── DATASET RECORDS ──

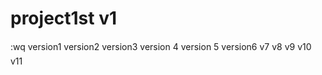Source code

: # project1st v1 


:wq
version1 
version2
version3 
version 4
version 5
version6
v7 
v8 
v9
v10
v11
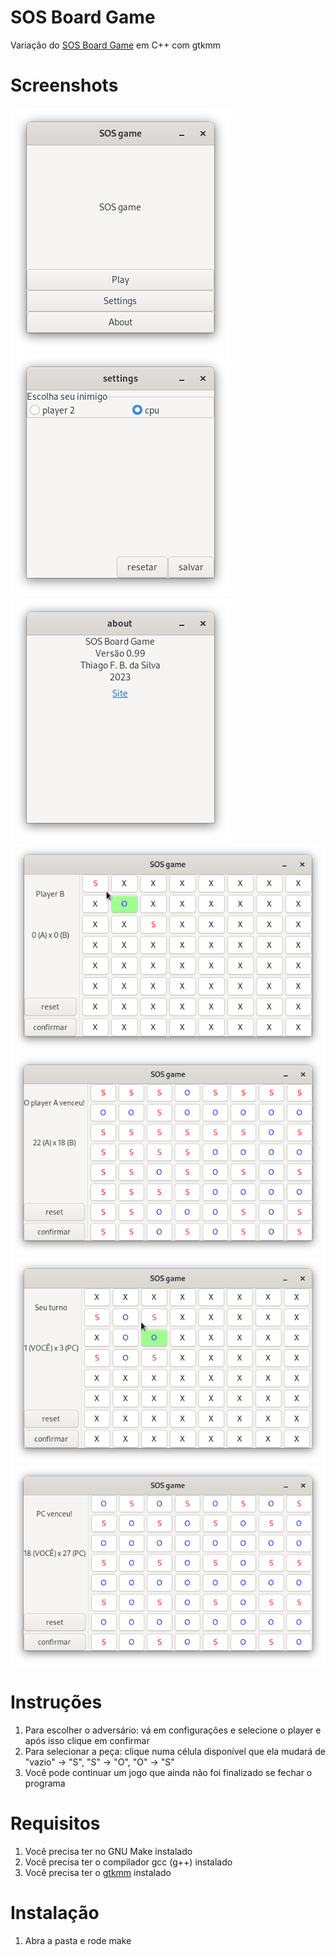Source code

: # SOS Board Game

Variação do [SOS Board Game](https://en.wikipedia.org/wiki/SOS_(game)) em C++ com gtkmm

# Screenshots

![menu](https://github.com/ThiagoFBastos/SOS-Board-Game/blob/main/data/menu.png)
![settings](https://github.com/ThiagoFBastos/SOS-Board-Game/blob/main/data/settings.png)
![about](https://github.com/ThiagoFBastos/SOS-Board-Game/blob/main/data/about.png)
![player x player](https://github.com/ThiagoFBastos/SOS-Board-Game/blob/main/data/AxB-1.png)
![player x player: completo](https://github.com/ThiagoFBastos/SOS-Board-Game/blob/main/data/AxB-completo.png)
![vc x cpu](https://github.com/ThiagoFBastos/SOS-Board-Game/blob/main/data/VCxPC.png)
![vc x cpu: completo](https://github.com/ThiagoFBastos/SOS-Board-Game/blob/main/data/VCxPC-completo.png)

# Instruções

1. Para escolher o adversário: vá em configurações e selecione o player e após isso clique em confirmar
2. Para selecionar a peça: clique numa célula disponível que ela mudará de "vazio" -> "S", "S" -> "O", "O" -> "S"
3. Você pode continuar um jogo que ainda não foi finalizado se fechar o programa

# Requisitos
1. Você precisa ter no GNU Make instalado
2. Você precisa ter o compilador gcc (g++) instalado
3. Você precisa ter o [gtkmm](https://gtkmm.org/en/download.html) instalado

# Instalação
1. Abra a pasta e rode make
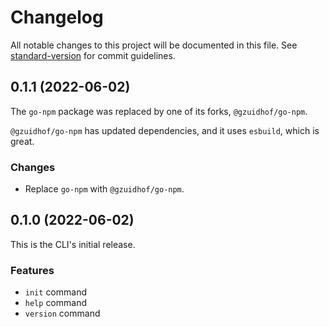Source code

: # Changelog

All notable changes to this project will be documented in this file. See [standard-version](https://github.com/conventional-changelog/standard-version) for commit guidelines.

## 0.1.1 (2022-06-02)

The `go-npm` package was replaced by one of its forks, `@gzuidhof/go-npm`.

`@gzuidhof/go-npm` has updated dependencies, and it uses `esbuild`, which is great.

### Changes

- Replace `go-npm` with `@gzuidhof/go-npm`.

## 0.1.0 (2022-06-02)

This is the CLI's initial release.

### Features

- `init` command
- `help` command
- `version` command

───

> [TASK DETAILS]: Reproduce nothing but the lines running from the line with "2. Para selecionar" through the end of the records, keeping both end lines and dropping the pictures.

> [EXERCISE SOLUTION]:
2. Para selecionar a peça: clique numa célula disponível que ela mudará de "vazio" -> "S", "S" -> "O", "O" -> "S"
3. Você pode continuar um jogo que ainda não foi finalizado se fechar o programa

# Requisitos
1. Você precisa ter no GNU Make instalado
2. Você precisa ter o compilador gcc (g++) instalado
3. Você precisa ter o [gtkmm](https://gtkmm.org/en/download.html) instalado

# Instalação
1. Abra a pasta e rode make
Source code

: # Changelog

All notable changes to this project will be documented in this file. See [standard-version](https://github.com/conventional-changelog/standard-version) for commit guidelines.

## 0.1.1 (2022-06-02)

The `go-npm` package was replaced by one of its forks, `@gzuidhof/go-npm`.

`@gzuidhof/go-npm` has updated dependencies, and it uses `esbuild`, which is great.

### Changes

- Replace `go-npm` with `@gzuidhof/go-npm`.

## 0.1.0 (2022-06-02)

This is the CLI's initial release.

### Features

- `init` command
- `help` command
- `version` command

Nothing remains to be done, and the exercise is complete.